Les temps ont changé, mais pas les combines du père Band. Ce dernier s’est fait le spécialiste pour embaucher d’ex porn-star amatrices de levrettes et de bukkake. Lexi Lore, la minette sulfureuse de chez Bangbros et Brazzers, y fait une remarquable apparition lors d’une séance de saphisme qui ne change pas de son libertinage. Seules les effusions d’hémoglobine ont remplacé les projections du liquide séminal de ses partenaires. La révélation du film viendra néanmoins du côté de l’actrice principale Shannon Barnes. Cette dernière pourrait bien s’imposer comme la future égérie du studio, comme le furent en leur temps Barbara Crampton, Jacqueline Lovell ou Robin Sydney (la femme de Charles Band).
Finalement, Charles Band a surtout vu dans l’intelligence artificielle une formidable opportunité de rester aware, et de réaliser des films à bas budget en petit comité dans son studio encombré de matériel et d’emballages Amazon. Le producteur n’est plus à une contradiction près et se défend en vantant les mérites de cette nouvelle technologie, plus attrayante que les images de synthèses dont il avait fait sa nouvelle marotte au cours des années 2000. N’oublions pas qu’il s’était déjà ravisé et ne jurait encore il y a peu que par le faste de ses anciennes productions en stop-motion, notamment dans le cadre des campagnes vidéos promotionnels destinées aux éditions Blu-ray commercialisées par Wicked Vision.
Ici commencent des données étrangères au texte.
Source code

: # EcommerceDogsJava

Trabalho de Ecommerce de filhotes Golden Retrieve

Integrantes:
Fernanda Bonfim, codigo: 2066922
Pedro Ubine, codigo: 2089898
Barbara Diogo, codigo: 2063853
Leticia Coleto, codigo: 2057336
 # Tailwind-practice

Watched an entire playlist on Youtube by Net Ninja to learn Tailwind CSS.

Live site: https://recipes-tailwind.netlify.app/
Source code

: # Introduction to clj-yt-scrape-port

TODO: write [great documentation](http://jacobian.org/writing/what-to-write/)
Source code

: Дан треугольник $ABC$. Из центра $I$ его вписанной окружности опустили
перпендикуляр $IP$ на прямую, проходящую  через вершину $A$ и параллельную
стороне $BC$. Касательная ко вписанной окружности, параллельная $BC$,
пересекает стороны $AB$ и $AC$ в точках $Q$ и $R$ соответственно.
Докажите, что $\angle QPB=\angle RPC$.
David Allen se retournerait probablement dans sa tombe s’il voyait son ancien employeur se compromettre dans un tel parangon de mauvaise foi. Mais qu’importe en définitive, tant la misère de ces séquences d’animation reflète bien les limites actuelles de cet outil révolutionnaire, n’étant encore qu’à ses balbutiements. Les effets pratiques ont dont encore de beaux jours devant-eux. Tenez-vous le pour dit.